Exercise ▸
In the entries that follow, find every line containing "will" and copy it.

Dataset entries

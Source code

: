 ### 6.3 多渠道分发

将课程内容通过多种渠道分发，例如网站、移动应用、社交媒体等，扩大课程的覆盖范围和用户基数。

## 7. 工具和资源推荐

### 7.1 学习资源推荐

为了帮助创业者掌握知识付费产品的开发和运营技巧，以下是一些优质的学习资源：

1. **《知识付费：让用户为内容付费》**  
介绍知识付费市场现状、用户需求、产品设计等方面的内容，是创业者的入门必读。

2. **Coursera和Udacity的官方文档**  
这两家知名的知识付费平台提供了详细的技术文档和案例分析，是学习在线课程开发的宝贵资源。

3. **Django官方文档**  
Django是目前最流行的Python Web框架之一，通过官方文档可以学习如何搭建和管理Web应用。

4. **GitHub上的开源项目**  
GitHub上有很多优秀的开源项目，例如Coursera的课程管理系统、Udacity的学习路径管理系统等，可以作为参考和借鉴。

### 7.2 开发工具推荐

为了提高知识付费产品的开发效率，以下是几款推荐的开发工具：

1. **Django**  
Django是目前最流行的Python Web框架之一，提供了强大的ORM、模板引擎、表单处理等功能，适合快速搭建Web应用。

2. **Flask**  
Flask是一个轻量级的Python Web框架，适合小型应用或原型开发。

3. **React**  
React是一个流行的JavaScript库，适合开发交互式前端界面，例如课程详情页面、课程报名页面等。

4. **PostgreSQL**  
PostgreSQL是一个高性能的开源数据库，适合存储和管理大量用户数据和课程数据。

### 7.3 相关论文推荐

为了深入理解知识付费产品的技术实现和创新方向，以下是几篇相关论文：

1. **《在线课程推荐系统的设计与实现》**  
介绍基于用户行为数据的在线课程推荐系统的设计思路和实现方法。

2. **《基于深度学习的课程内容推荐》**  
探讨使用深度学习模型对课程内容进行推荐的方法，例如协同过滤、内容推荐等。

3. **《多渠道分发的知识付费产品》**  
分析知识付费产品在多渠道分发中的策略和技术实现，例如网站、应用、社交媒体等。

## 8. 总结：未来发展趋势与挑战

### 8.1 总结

==

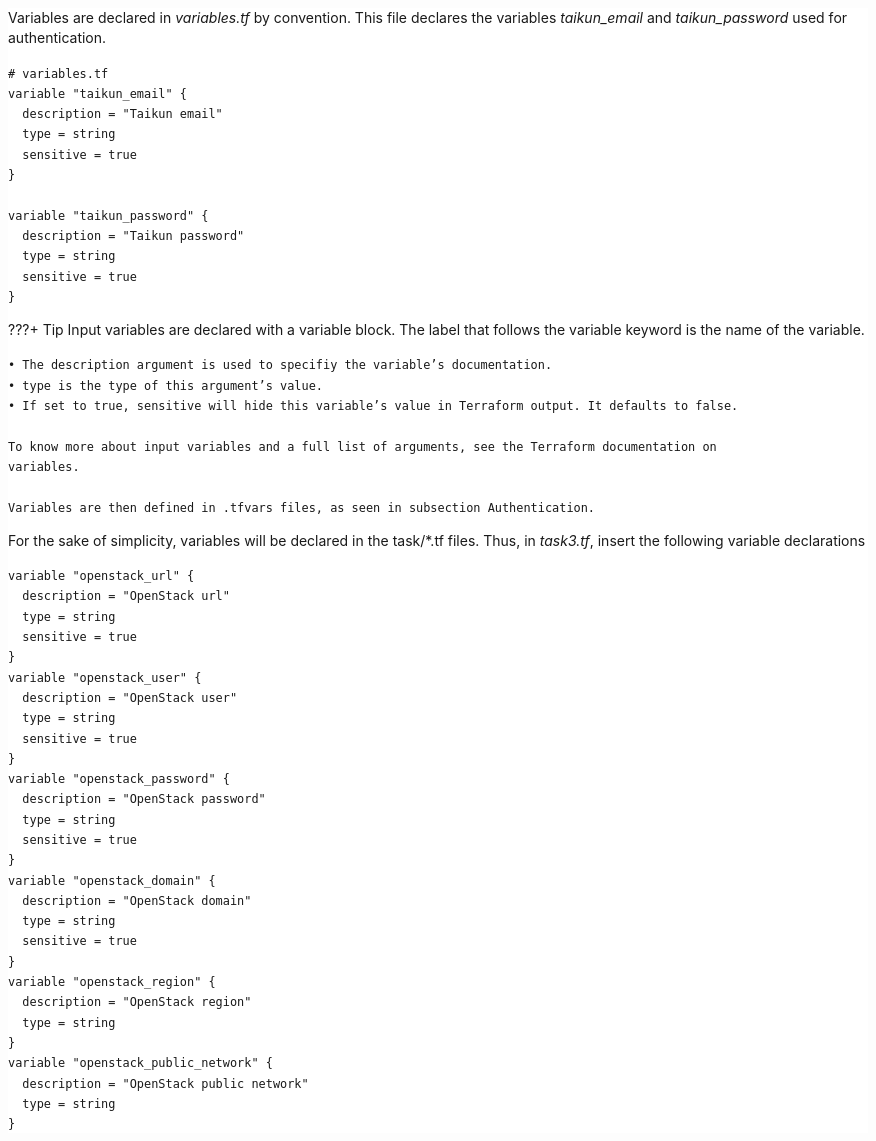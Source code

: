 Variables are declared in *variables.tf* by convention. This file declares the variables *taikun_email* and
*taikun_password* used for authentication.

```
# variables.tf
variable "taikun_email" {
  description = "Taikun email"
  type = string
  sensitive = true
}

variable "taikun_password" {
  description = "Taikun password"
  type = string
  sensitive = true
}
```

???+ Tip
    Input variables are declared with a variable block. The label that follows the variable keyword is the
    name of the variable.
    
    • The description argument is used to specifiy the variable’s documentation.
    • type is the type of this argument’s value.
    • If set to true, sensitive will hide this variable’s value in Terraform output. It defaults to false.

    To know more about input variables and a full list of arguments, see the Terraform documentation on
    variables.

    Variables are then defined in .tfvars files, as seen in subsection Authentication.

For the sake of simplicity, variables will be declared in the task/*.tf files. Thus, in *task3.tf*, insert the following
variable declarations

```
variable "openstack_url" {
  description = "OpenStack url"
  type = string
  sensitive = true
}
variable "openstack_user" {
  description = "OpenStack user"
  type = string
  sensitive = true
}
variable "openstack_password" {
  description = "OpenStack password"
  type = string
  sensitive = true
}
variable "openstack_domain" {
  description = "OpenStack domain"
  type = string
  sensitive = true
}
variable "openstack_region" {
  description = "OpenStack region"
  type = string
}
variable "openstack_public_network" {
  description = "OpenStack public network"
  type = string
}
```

---

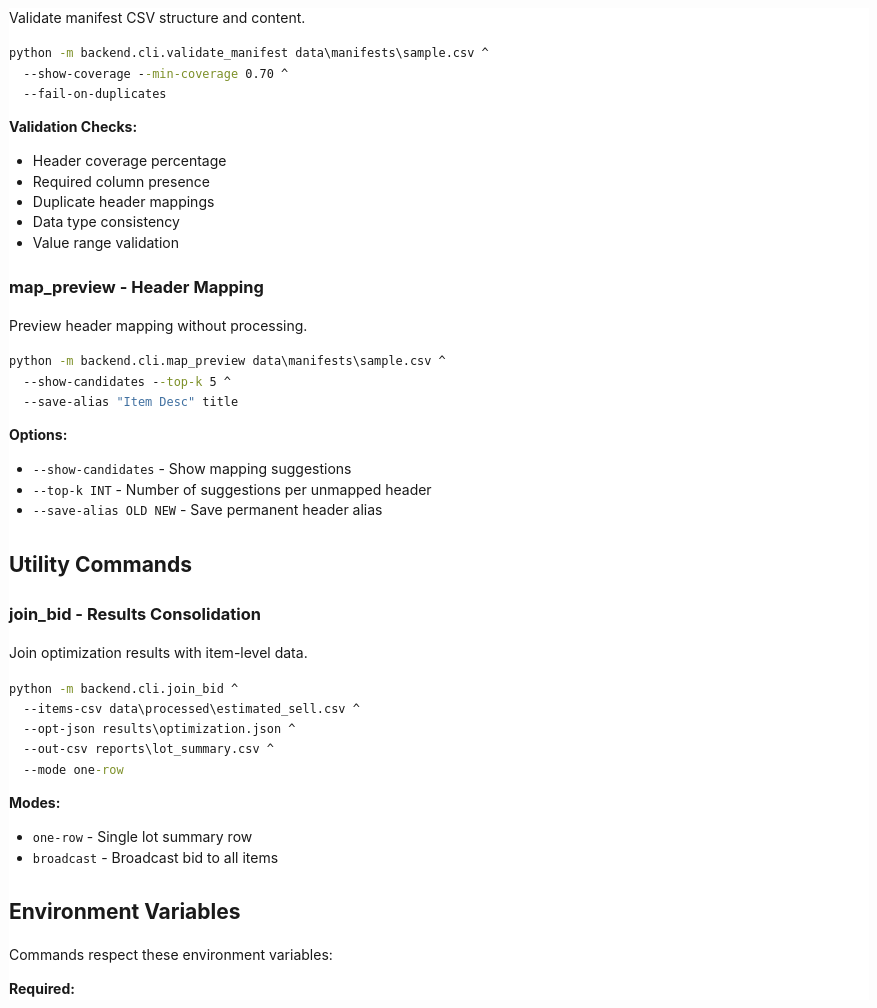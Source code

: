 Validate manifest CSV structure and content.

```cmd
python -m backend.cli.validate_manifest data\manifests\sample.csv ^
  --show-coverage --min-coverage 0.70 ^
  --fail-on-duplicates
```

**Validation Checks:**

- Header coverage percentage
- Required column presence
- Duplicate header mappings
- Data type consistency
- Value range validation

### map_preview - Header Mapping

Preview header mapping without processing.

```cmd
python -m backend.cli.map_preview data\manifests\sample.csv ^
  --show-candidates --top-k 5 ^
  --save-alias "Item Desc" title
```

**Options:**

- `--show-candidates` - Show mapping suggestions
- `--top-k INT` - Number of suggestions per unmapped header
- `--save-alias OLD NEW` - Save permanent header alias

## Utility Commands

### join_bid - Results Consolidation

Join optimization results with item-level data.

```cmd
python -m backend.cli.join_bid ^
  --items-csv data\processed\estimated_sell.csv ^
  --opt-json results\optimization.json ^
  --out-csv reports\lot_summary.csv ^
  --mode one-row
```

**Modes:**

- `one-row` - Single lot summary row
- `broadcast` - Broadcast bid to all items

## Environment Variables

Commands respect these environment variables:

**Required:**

Response to the exercise ▸
    • If set to true, sensitive will hide this variable’s value in Terraform output. It defaults to false.
For the sake of simplicity, variables will be declared in the task/*.tf files. Thus, in *task3.tf*, insert the following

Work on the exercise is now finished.